3. The attempt at a solution
I don't know where to begin that's my problem..... could I just get some help getting started possibly???

2. Oct 7, 2014

### Staff: Mentor

Here's a hint. This is a sequence to two separate problems.
Problem 1. She slides from a height h to a height h/5. What is her launch speed?
Problem 2. She is launched as a projectile with the speed determined in Problem 1 and at a launch angle theta. What is the maximum height of her trajectory?

Chet

3. Oct 7, 2014

### hlha227

Problem 1.) The launch speed would just be 0, correct? Or am I just totally missing something here.....

4. Oct 7, 2014

### Staff: Mentor

You're missing something. If the girl's elevation decreases by a distance 4h/5, her potential energy decreases, so her kinetic energy (determined by her speed) must increase.
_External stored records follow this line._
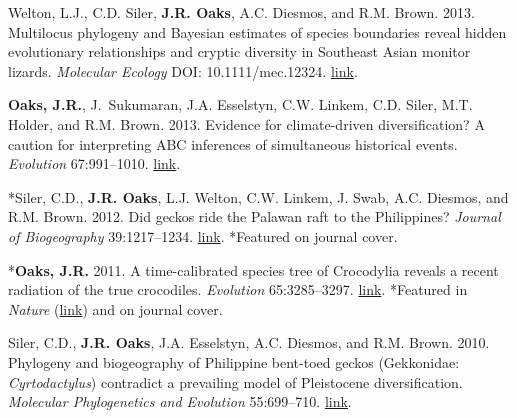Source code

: \documentclass[10pt]{article}
\begin{document}
% 
\begin{thebibliography}{8}
\providecommand{\natexlab}[1]{#1}
\providecommand{\url}[1]{\texttt{#1}}
\providecommand{\urlprefix}{URL }

  Welton, L.J., C.D. Siler, {\bf J.R. Oaks}, A.C. Diesmos, and R.M. Brown.
  2013.
\newblock Multilocus phylogeny and {B}ayesian estimates of species boundaries
  reveal hidden evolutionary relationships and cryptic diversity in {S}outheast
  {A}sian monitor lizards.
\newblock \emph{Molecular Ecology} DOI: 10.1111/mec.12324.
\newblock
  \href{http://onlinelibrary.wiley.com/doi/10.1111/mec.12324/abstract}{link}.

{\bf Oaks, J.R.}, J.~Sukumaran, J.A. Esselstyn, C.W. Linkem, C.D. Siler, M.T.
  Holder, and R.M. Brown. 2013.
\newblock Evidence for climate-driven diversification? A caution for
  interpreting {ABC} inferences of simultaneous historical events.
\newblock \emph{Evolution} 67:991--1010.
\newblock
  \href{http://onlinelibrary.wiley.com/doi/10.1111/j.1558-5646.2012.01840.x/abstract}{link}.

*Siler, C.D., {\bf J.R. Oaks}, L.J. Welton, C.W. Linkem, J. Swab, A.C. Diesmos,
  and R.M. Brown. 2012.
\newblock Did geckos ride the {P}alawan raft to the {P}hilippines?
\newblock \emph{Journal of Biogeography} 39:1217--1234.
\newblock
  \href{http://onlinelibrary.wiley.com/doi/10.1111/j.1365-2699.2011.02680.x/abstract}{link}.
  *Featured on journal cover.

*{\bf Oaks, J.R.} 2011.
\newblock A time-calibrated species tree of {C}rocodylia reveals a recent
  radiation of the true crocodiles.
\newblock \emph{Evolution} 65:3285--3297.
\newblock
  \href{http://onlinelibrary.wiley.com/doi/10.1111/j.1558-5646.2011.01373.x/abstract}{link}.
  *Featured in \emph{Nature}
  (\href{http://www.nature.com/nature/journal/v474/n7353/full/474545a.html}{link})
  and on journal cover.

Siler, C.D., {\bf J.R. Oaks}, J.A. Esselstyn, A.C. Diesmos, and R.M. Brown.
  2010.
\newblock Phylogeny and biogeography of {P}hilippine bent-toed geckos
  ({G}ekkonidae: \emph{{C}yrtodactylus}) contradict a prevailing model of
  {P}leistocene diversification.
\newblock \emph{Molecular Phylogenetics and Evolution} 55:699--710.
\newblock
  \href{http://www.sciencedirect.com/science/article/pii/S1055790310000382}{link}.


\end{thebibliography}
\end{document}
Have you ever been down a water slide? If so, was your speed zero when you shot out the bottom of the slide?

Chet

5. Oct 7, 2014

### hlha227

Oh, the bottom..... whoops, I was thinking from the start....
so h-h/5? Maybe?

6. Oct 7, 2014

### Staff: Mentor

I don't understand what you're asking.

7. Oct 8, 2014

### hlha227

Am I getting somewhere with (h-h/5)?

8. Oct 8, 2014

### Orodruin

Staff Emeritus
That would depend on how you plan to use it ... It is the vertical distance between the top and end of the slide. What does this imply?

9. Oct 8, 2014

### _N3WTON_

Use the law of conservation of energy:
$mgh_1 + \frac{1}{2} mv_1 ^ 2 = mgh_2 + \frac{1}{2} mv_2 ^ 2$
At the top of the slide she has a velocity of zero, she starts at position 'h' and ends at position 'h/5', so solve for velocity and then apply the law of conservation of energy again, remembering that her horizontal velocity will be constant

10. Oct 9, 2014

### dean barry

Phase 1, calculating the release velocity :
Even though the girl hits the bottom of the slide then rises again, the crucial dimension is the height difference between the top of the slide and the exit point from the slide ( 0.8 h)

11. Oct 9, 2014

### Staff: Mentor

You are getting warm. We're looking for the change in energy associated with that change in height.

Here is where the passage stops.